引き続き、新興市場が大きく値上がりしています。私(窪田)が「そろそろ崩れるだろ?」と思い始めてから、もう2か月も上昇を続けています。やはり、正しいのはマーケットであり、自分の考えには常に柔軟性を持って、マーケットに抗わず、寄り添ってポジションを積み上げていくことが大事なんだと痛感しています。

【2020年9月の売買代金トップ20】

【2020年9月の値上がり率トップ20】

【2020年9月の値下がり率トップ20】

気になる銘柄をピックアップ

・売買代金2位:任天堂<7974>

8月もピックアップした任天堂。先月は株価が5万円を超えてきて上場来高値の73,200円を目指すか! と話していましたが、9月になると6万円を超える場面も多く(9月終値は59,660円)、順調に高値更新しています。引き続き注目していきたい銘柄です。

・売買代金10位:NTTドコモ<9437>、14位:日本電信電話<9432>

日本電信電話(NTT)によるNTTドコモのTOBが発表されました。NTTはドコモ株を66.2%保有しており、残り約34%を約4兆円かけて取得する予定ということです。国内企業のTOBとしては過去最大!ではありますが、もともと子会社ですし、あまり変わらないのではないかな、と思っています。ただ、5Gそして6Gへの投資が加速されることは期待したいですね!

・値下がり率1位:Nuts<7612>、10位:ハイアス・アンド・カンパニー<6192>

両社とも粉飾決算でぼろぼろの企業であり、Nutsは上場廃止、ハイアス・アンド・カンパニーは10月1日現在、監理銘柄(審査中)となっています。

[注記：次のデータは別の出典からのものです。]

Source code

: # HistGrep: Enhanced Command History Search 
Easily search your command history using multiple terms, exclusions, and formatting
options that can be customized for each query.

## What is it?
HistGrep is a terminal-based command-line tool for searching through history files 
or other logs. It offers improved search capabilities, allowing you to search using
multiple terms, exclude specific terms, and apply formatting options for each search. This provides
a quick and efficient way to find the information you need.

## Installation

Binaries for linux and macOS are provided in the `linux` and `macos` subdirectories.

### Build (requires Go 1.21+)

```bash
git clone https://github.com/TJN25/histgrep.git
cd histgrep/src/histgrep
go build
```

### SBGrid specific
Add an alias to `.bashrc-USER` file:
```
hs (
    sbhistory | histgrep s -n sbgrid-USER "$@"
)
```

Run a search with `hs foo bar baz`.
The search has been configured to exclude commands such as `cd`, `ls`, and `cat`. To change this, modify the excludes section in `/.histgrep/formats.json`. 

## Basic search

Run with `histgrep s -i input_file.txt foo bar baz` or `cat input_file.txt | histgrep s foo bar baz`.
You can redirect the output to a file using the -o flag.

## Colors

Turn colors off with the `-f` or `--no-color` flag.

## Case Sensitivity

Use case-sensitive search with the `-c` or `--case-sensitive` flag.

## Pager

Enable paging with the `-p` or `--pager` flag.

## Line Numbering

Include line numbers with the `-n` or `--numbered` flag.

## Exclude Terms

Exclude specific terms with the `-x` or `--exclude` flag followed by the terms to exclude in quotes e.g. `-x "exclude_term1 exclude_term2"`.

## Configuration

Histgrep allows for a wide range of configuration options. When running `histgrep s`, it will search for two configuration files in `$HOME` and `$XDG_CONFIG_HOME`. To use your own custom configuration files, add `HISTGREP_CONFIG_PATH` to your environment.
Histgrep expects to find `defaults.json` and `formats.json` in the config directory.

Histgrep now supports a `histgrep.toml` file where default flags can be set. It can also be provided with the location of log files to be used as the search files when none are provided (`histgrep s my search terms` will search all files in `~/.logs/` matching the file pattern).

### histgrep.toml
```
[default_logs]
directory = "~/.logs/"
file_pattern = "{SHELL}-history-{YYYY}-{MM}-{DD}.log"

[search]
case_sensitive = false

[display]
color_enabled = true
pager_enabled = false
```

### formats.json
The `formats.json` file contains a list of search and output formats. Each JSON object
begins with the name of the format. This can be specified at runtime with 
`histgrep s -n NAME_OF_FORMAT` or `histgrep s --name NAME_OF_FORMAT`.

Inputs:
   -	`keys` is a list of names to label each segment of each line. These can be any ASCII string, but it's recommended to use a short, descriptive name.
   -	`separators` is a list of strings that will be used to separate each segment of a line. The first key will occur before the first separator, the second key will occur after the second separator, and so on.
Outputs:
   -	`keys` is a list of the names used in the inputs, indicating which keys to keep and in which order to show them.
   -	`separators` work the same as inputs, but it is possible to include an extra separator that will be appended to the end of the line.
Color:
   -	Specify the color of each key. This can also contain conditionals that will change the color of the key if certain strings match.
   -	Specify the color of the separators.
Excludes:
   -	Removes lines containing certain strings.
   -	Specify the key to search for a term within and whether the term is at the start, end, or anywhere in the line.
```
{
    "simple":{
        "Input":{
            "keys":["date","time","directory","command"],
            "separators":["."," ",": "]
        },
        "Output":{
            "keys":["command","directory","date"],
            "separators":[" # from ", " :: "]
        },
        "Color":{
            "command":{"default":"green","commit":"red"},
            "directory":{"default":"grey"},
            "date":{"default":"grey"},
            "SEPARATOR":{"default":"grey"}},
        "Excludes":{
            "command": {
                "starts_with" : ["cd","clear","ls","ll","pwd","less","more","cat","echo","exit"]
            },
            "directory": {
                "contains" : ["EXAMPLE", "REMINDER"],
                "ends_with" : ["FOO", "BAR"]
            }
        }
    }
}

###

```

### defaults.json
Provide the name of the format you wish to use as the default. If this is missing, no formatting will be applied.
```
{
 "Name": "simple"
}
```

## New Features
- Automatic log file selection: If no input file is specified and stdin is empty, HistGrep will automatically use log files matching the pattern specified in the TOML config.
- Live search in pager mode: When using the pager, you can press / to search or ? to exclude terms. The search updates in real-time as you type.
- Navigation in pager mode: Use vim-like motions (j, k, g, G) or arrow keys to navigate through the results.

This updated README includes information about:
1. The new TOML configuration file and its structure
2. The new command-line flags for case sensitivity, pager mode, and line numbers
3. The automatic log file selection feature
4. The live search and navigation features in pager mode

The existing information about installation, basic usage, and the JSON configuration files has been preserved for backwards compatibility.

どちらも、まともにトレードをしていればあまり手掛けるような銘柄ではないのですが、私も友人から「この会社に投資したけれど、どうだろうか?」という相談を受けたことがあります。すぐに売るよう話したのが8月頃でした。

長くマーケットで取引をしていると、こういう話はそこらじゅうに転がっています。でも、『あなただけに』『特別な情報』は決して来ません。その友人に勧めていた人も『騙されている人』でした。

たとえ騙す意図がなかったとしても、その人も騙されている側かもしれません。もしくは、粉飾決算をしているような企業が本当に新型コロナウイルスのワクチンを作れると思っているだけで、悪気はないのかもしれません。

こういった会社はよく、出来もしないIRで株価を上げようとします。今回も「新型コロナウイルスのワクチン開発」というようなリリースを出して株価が上がっていました。

ブロックチェーンやDXなど、マーケットでは様々なHOTなキーワードがあります。でも、そういうリリースを繰り返し出しているにもかかわらず実績がないような企業には、決して手を出さないようにしましょう。

すべての責任は自分にある

マーケットでは、騙されたとしても、うまくいったとしても、全ては自分の責任であり、失った損失も自分のものです。誰かが補填してくれるわけではありません。もちろん、得た利益も全て自分のもの。誰かに分け与えなくてはいけないわけではありません。

厳しいようですが、全ての決定権も、責任も、自分自身にあります。

しっかりと学び、自分の売買の基準(売買ルール)を持って、他人に左右されない売買ができるように心がけてください。